The woman has long black hair, which is strangely reminiscent of the surging waterfall in the background.
"That's a fellow tribal woman I once saw taking a hot-spring bath," Yasa says, leaning over a simple wooden table outside his red, tin-roofed home in Wulai (烏來), a village about 20km southwest of the Taipei suburb of Sindian (新店).
Wulai sits at the northern end of the towering Hsuehshan Mountain Range (雪山山脈), seat of the Atayal tribe, one of the nation's 12 aboriginal groups whose 430,000 members make up a little less than 2 percent of the population. There are about 60,000 Atayal.
With more of their number being assimilated into Taiwan's increasingly complex urban society all the time, the Aborigines have been fighting a battle to maintain a separate cultural identity.
It is this phenomenon that Yasa says his artistry is dedicated to reversing.
"I draw from memories," he says, leafing through his rich paintings of tribal people farming, weaving, fishing and courting under a moonlit sky.
"Our children barely speak the Atayal language.
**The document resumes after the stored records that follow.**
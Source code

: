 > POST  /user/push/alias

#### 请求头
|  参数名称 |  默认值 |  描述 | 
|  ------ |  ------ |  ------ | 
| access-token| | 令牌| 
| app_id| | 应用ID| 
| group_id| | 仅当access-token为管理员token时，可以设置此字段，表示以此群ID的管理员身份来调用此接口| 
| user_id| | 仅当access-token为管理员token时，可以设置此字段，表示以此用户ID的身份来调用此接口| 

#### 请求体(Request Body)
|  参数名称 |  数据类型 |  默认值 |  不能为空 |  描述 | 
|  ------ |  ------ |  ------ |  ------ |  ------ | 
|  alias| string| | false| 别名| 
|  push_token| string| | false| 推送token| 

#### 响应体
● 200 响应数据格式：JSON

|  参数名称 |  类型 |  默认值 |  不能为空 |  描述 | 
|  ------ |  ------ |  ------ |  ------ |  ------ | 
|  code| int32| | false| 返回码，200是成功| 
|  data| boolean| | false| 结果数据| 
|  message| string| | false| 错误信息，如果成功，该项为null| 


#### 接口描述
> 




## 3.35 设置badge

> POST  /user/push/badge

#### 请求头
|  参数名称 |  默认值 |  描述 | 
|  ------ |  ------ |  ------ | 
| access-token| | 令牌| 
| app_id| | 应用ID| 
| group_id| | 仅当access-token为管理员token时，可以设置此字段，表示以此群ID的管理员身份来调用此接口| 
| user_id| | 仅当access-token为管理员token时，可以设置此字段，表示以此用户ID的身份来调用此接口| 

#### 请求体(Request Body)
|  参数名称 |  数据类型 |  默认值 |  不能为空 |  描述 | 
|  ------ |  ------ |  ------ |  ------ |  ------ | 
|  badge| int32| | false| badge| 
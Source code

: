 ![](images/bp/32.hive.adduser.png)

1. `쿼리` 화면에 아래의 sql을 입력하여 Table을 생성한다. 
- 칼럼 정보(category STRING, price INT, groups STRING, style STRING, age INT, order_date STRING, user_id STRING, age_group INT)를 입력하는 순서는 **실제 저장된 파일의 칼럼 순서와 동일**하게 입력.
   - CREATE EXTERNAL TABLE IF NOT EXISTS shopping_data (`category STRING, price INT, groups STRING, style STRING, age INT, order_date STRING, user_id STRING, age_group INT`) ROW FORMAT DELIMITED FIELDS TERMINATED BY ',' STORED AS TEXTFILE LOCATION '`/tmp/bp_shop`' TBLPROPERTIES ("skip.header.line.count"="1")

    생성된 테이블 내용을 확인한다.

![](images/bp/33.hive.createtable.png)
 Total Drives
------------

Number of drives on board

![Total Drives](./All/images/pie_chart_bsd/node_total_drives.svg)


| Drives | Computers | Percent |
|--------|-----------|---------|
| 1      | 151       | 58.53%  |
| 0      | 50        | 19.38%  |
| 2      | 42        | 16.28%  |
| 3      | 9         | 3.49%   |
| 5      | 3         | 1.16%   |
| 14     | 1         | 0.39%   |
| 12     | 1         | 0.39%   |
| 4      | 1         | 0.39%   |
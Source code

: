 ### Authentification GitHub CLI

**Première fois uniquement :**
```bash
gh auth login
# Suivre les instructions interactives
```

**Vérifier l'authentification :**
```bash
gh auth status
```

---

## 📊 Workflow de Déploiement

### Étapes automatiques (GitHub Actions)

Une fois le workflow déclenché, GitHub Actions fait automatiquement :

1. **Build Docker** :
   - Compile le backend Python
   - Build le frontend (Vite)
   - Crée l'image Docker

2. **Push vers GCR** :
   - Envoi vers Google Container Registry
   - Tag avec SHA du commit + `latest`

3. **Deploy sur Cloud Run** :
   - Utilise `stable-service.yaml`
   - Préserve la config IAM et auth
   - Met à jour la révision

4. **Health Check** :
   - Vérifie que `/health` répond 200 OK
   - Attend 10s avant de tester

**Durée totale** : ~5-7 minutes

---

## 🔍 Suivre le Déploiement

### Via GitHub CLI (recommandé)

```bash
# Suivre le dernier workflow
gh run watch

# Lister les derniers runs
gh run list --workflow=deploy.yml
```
They look at my pictures and exclaim, `This was how we Aborigines looked in the old days.'"
not alone
But Yasa is not alone in seeking to preserve Atayal Aboriginal traditions.
Deeper in the mountains, Tiehmu Ayung and dozens of his neighbors are determined to keep tranquil Fushan Village (福山) isolated from the influences of a tourism center set up 20km away for visitors who want a look at Aboriginal lifestyles.
NO DIFFERENT
Outwardly, however, these Atayal Aborigines aren't that different anymore.
Their bamboo and wooden houses have mostly been replaced by concrete structures.
And with a large proportion of tribespeople migrating to Taipei and other cities around the country, the battle to retain cultural distinctiveness is becoming ever more difficult.
"Life is difficult here even if we do have a great natural environment," says Lin Chao-hui, a township official in Wulai.